Masters officials defend Woods decision

Tournament officials insisted Tiger Woods had not received preferential treatment and the ruling on his two-shot penalty at the Masters was a "good decision".

Tiger Woods

But Fred Ridley, chairman of the Competition Committees at Augusta National, admitted he wished he had told Woods his drop on the 15th hole during Friday's second round had been under scrutiny.

"I can't really control what the perception might or might not be," Ridley said. "All I can say is that unequivocally this tournament is about integrity.

"Our founder Bobby Jones was about integrity, and if this had been John Smith from wherever he would have gotten the same ruling, because again, it is the right ruling under these circumstances."

Woods' approach to the 15th hole hit the pin and bounced back into the water. After deciding not to play from the designated drop zone, he opted to play from the same place as his original shot after a penalty drop.

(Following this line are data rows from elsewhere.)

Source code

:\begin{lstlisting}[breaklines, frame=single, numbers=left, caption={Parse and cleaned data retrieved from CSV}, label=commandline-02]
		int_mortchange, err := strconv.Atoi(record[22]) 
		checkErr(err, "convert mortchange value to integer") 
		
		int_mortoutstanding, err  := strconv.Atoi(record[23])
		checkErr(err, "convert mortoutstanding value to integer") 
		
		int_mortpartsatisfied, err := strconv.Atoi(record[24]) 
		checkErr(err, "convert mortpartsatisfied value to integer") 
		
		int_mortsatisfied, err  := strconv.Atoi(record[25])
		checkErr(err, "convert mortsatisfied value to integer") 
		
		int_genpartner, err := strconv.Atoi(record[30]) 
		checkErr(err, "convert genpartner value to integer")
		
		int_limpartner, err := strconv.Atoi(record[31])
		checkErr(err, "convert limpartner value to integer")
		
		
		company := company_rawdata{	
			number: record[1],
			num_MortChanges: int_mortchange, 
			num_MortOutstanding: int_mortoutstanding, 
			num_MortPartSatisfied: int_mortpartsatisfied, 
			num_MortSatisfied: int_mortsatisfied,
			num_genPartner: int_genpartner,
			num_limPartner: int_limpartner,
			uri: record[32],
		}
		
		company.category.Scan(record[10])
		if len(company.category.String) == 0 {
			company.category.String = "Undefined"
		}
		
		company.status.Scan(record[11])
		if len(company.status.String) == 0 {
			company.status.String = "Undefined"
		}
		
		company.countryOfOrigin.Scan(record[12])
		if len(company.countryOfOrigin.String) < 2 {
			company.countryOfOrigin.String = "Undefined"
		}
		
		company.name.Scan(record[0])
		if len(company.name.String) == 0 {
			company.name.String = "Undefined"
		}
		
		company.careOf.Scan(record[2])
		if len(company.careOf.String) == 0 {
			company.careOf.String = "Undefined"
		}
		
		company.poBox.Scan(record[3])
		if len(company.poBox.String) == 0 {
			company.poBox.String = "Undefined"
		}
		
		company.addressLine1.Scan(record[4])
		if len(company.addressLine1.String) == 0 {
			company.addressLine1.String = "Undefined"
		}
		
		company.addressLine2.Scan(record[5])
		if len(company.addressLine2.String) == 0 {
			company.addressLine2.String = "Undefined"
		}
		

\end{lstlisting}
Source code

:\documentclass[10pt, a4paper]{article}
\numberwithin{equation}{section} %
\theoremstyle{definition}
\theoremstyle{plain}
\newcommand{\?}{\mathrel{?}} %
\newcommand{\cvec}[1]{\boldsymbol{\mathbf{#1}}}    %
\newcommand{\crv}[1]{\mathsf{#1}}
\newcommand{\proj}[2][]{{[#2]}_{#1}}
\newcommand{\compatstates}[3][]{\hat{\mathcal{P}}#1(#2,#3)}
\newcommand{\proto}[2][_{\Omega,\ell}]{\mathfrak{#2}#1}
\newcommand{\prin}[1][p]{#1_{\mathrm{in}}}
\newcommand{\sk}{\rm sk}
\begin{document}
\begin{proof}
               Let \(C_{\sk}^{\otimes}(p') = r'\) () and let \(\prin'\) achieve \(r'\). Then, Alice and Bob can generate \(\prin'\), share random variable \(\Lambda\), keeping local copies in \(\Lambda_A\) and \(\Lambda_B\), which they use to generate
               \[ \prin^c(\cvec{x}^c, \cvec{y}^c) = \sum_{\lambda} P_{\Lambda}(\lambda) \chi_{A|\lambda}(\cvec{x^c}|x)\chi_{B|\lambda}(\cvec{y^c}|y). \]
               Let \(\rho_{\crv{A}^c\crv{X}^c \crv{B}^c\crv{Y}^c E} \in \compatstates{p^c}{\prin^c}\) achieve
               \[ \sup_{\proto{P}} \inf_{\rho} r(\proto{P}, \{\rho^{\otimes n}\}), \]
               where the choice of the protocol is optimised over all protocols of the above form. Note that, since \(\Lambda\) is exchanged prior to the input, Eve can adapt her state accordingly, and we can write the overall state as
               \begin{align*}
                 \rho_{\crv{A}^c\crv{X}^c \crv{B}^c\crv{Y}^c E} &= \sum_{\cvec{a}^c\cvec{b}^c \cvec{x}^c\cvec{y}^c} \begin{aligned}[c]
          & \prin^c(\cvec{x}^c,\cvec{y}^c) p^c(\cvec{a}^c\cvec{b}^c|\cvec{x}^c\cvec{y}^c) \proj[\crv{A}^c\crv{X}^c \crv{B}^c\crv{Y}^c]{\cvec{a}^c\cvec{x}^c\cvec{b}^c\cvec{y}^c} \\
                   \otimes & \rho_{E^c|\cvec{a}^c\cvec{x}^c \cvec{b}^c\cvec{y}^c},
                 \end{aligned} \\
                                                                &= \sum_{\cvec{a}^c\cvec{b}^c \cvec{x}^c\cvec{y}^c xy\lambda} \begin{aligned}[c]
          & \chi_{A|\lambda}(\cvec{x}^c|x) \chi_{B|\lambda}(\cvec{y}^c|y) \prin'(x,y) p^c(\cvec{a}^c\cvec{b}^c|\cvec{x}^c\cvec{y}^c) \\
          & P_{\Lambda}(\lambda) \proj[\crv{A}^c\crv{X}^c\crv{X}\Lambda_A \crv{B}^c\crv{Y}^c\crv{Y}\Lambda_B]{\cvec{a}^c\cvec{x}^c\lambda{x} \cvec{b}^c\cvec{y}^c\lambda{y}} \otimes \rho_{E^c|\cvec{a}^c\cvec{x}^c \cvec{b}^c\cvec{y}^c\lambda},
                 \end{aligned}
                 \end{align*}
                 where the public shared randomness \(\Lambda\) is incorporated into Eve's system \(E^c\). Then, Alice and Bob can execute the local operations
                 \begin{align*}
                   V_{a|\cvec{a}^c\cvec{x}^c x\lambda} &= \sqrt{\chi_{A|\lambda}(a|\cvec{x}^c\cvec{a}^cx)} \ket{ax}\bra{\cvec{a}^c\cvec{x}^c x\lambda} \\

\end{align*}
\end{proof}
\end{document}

Under rule 26-1a, he was obliged to drop "as nearly as possible at the spot from which the original ball was last played", but said in a post-round interview that he opted to go "two yards further back".

That should have incurred a two-shot penalty for playing from the wrong place, but crucially rules officials reviewed footage of the incident - after being alerted by a television viewer - decided Woods had done nothing wrong and did not inform him of the situation.

"There's not a day that goes by that there are not some things I wish I would have done differently," Ridley added.

Woods therefore signed a round of 71, only for his post-round comments to prompt further review and an 8am meeting with the world number one on Saturday morning.

Ridley felt from Woods' "candid" comments that he had "fully intended" to comply with rule 26-1a and he was given a two-shot penalty, meaning he had signed for an incorrect score - 71 not 73.

Until recently that would have resulted in disqualification, but under a revision to rule 33-7, the committee can waive disqualification if "satisfied that the competitor could not reasonably have known or discovered the facts resulting in his breach of the rules".

The R&A gives three examples on its website where rules committees would be justified in waiving disqualification.

However, they deal with a player being unaware of a double hit, unknowingly touching a few grains of sand on his backswing while in a bunker and a ball move fractionally on the green but apparently returning to its original position.

In those examples, the issues only come to light due to "super-slow-motion video" or "high-definition" video replay. In Woods' case, the issue came to light due to his own admission he had broken the rule.